[Saved data entries]
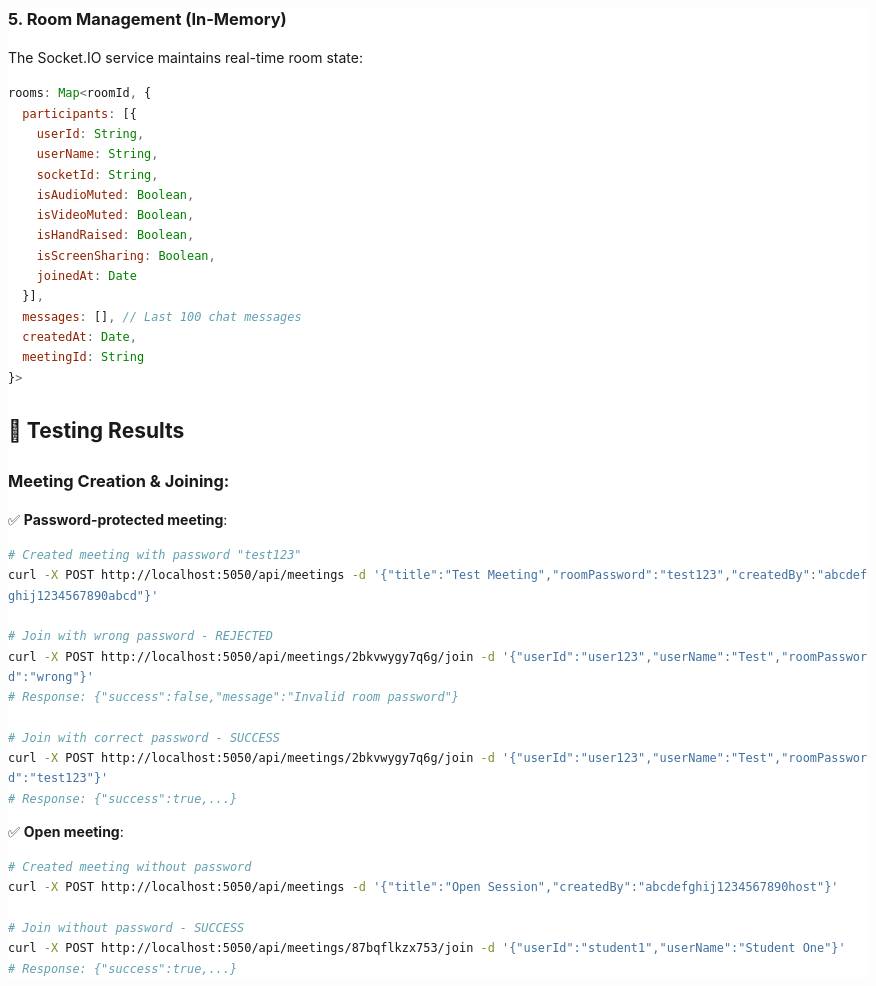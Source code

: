 ### 5. Room Management (In-Memory)

The Socket.IO service maintains real-time room state:

```javascript
rooms: Map<roomId, {
  participants: [{
    userId: String,
    userName: String,
    socketId: String,
    isAudioMuted: Boolean,
    isVideoMuted: Boolean,
    isHandRaised: Boolean,
    isScreenSharing: Boolean,
    joinedAt: Date
  }],
  messages: [], // Last 100 chat messages
  createdAt: Date,
  meetingId: String
}>
```

## 🧪 Testing Results

### Meeting Creation & Joining:

✅ **Password-protected meeting**:
```bash
# Created meeting with password "test123"
curl -X POST http://localhost:5050/api/meetings -d '{"title":"Test Meeting","roomPassword":"test123","createdBy":"abcdefghij1234567890abcd"}'

# Join with wrong password - REJECTED
curl -X POST http://localhost:5050/api/meetings/2bkvwygy7q6g/join -d '{"userId":"user123","userName":"Test","roomPassword":"wrong"}'
# Response: {"success":false,"message":"Invalid room password"}

# Join with correct password - SUCCESS
curl -X POST http://localhost:5050/api/meetings/2bkvwygy7q6g/join -d '{"userId":"user123","userName":"Test","roomPassword":"test123"}'
# Response: {"success":true,...}
```

✅ **Open meeting**:
```bash
# Created meeting without password
curl -X POST http://localhost:5050/api/meetings -d '{"title":"Open Session","createdBy":"abcdefghij1234567890host"}'

# Join without password - SUCCESS
curl -X POST http://localhost:5050/api/meetings/87bqflkzx753/join -d '{"userId":"student1","userName":"Student One"}'
# Response: {"success":true,...}
```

_ABOUT THIS EXERCISE_
What is the number of lines above that contain the word "userId"? Answer with that number only.

_SOLUTION FOR THIS TASK_
4